- **What the task requires**
In the material below, how many lines contain the word "README"? The reply must be that number alone.

- **Data in this exercise**
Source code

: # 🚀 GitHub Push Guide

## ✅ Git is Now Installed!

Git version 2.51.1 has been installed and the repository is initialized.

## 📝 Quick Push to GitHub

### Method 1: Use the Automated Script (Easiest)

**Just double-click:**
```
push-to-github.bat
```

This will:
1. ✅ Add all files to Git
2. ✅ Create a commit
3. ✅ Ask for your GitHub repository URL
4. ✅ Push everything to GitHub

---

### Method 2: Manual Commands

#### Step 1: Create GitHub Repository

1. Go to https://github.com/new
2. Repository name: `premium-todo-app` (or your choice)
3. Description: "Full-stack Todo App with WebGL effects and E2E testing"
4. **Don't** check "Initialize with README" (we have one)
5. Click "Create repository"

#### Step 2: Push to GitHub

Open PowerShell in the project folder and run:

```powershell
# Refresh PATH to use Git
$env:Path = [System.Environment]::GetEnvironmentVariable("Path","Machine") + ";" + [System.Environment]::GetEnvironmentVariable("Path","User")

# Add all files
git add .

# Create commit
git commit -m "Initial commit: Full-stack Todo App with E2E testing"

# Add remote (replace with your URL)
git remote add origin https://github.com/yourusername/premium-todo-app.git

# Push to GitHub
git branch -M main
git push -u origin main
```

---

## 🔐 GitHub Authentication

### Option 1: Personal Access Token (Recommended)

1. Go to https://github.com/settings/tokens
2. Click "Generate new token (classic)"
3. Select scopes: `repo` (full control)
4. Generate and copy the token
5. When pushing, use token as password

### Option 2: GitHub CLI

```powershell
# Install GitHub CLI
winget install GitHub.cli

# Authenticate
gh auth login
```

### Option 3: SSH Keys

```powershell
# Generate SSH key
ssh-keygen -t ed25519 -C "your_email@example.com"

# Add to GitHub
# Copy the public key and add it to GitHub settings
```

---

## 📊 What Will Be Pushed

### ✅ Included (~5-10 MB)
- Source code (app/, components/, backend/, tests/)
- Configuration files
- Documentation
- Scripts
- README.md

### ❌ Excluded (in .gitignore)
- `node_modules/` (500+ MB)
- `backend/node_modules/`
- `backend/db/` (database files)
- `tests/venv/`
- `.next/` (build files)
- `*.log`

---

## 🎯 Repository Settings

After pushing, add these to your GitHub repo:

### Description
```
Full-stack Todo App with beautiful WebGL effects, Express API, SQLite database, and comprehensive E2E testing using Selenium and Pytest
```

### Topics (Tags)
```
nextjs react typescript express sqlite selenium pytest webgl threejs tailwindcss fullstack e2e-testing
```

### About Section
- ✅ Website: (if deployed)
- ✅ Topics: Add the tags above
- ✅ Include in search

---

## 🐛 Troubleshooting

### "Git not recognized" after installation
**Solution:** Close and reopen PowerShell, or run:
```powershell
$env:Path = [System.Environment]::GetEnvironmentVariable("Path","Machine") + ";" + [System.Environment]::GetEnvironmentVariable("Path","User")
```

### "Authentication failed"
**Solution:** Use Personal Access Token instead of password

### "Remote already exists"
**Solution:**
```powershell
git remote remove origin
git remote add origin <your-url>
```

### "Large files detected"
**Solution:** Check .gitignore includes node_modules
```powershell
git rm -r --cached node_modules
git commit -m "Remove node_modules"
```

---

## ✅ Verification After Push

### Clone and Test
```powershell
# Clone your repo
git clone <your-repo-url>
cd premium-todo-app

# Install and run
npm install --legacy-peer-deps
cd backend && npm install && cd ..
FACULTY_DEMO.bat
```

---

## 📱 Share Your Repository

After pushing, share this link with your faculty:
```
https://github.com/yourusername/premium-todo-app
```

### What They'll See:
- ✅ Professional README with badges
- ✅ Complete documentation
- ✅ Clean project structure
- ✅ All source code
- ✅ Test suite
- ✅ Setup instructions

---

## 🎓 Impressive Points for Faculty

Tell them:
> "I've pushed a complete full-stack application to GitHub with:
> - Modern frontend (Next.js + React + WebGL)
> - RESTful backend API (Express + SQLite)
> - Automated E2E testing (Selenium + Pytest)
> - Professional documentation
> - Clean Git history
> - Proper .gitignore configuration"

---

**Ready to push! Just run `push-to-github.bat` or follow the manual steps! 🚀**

- **Written reply**
3